Data for processing -
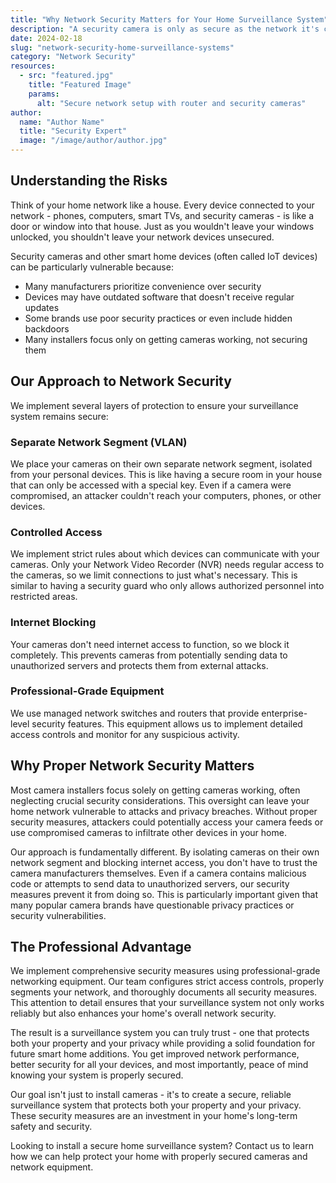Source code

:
 ```yaml
---
title: "Why Network Security Matters for Your Home Surveillance System"
description: "A security camera is only as secure as the network it's connected to. While most people focus on camera features and placement, the underlying network infrastructure plays a critical role in protecting your privacy. Here's why proper network security matters and how we ensure your system stays protected."
date: 2024-02-18
slug: "network-security-home-surveillance-systems"
category: "Network Security"
resources:
  - src: "featured.jpg"
    title: "Featured Image"
    params:
      alt: "Secure network setup with router and security cameras"
author:
  name: "Author Name"
  title: "Security Expert"
  image: "/image/author/author.jpg"
---
```


## Understanding the Risks

Think of your home network like a house. Every device connected to your network - phones, computers, smart TVs, and security cameras - is like a door or window into that house. Just as you wouldn't leave your windows unlocked, you shouldn't leave your network devices unsecured.

Security cameras and other smart home devices (often called IoT devices) can be particularly vulnerable because:
- Many manufacturers prioritize convenience over security
- Devices may have outdated software that doesn't receive regular updates
- Some brands use poor security practices or even include hidden backdoors
- Many installers focus only on getting cameras working, not securing them

## Our Approach to Network Security

We implement several layers of protection to ensure your surveillance system remains secure:

### Separate Network Segment (VLAN)
We place your cameras on their own separate network segment, isolated from your personal devices. This is like having a secure room in your house that can only be accessed with a special key. Even if a camera were compromised, an attacker couldn't reach your computers, phones, or other devices.

### Controlled Access
We implement strict rules about which devices can communicate with your cameras. Only your Network Video Recorder (NVR) needs regular access to the cameras, so we limit connections to just what's necessary. This is similar to having a security guard who only allows authorized personnel into restricted areas.

### Internet Blocking
Your cameras don't need internet access to function, so we block it completely. This prevents cameras from potentially sending data to unauthorized servers and protects them from external attacks.

### Professional-Grade Equipment
We use managed network switches and routers that provide enterprise-level security features. This equipment allows us to implement detailed access controls and monitor for any suspicious activity.

## Why Proper Network Security Matters

Most camera installers focus solely on getting cameras working, often neglecting crucial security considerations. This oversight can leave your home network vulnerable to attacks and privacy breaches. Without proper security measures, attackers could potentially access your camera feeds or use compromised cameras to infiltrate other devices in your home.

Our approach is fundamentally different. By isolating cameras on their own network segment and blocking internet access, you don't have to trust the camera manufacturers themselves. Even if a camera contains malicious code or attempts to send data to unauthorized servers, our security measures prevent it from doing so. This is particularly important given that many popular camera brands have questionable privacy practices or security vulnerabilities.

## The Professional Advantage

We implement comprehensive security measures using professional-grade networking equipment. Our team configures strict access controls, properly segments your network, and thoroughly documents all security measures. This attention to detail ensures that your surveillance system not only works reliably but also enhances your home's overall network security.

The result is a surveillance system you can truly trust - one that protects both your property and your privacy while providing a solid foundation for future smart home additions. You get improved network performance, better security for all your devices, and most importantly, peace of mind knowing your system is properly secured.

Our goal isn't just to install cameras - it's to create a secure, reliable surveillance system that protects both your property and your privacy. These security measures are an investment in your home's long-term safety and security.

Looking to install a secure home surveillance system? Contact us to learn how we can help protect your home with properly secured cameras and network equipment.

What is needed -
From the entries above, return exactly the line containing "## Our Approach to Network Security", the line containing "### Separate Network Segment (VLAN)", and all lines between, and nothing else.

Answer area -
## Our Approach to Network Security

We implement several layers of protection to ensure your surveillance system remains secure:

### Separate Network Segment (VLAN)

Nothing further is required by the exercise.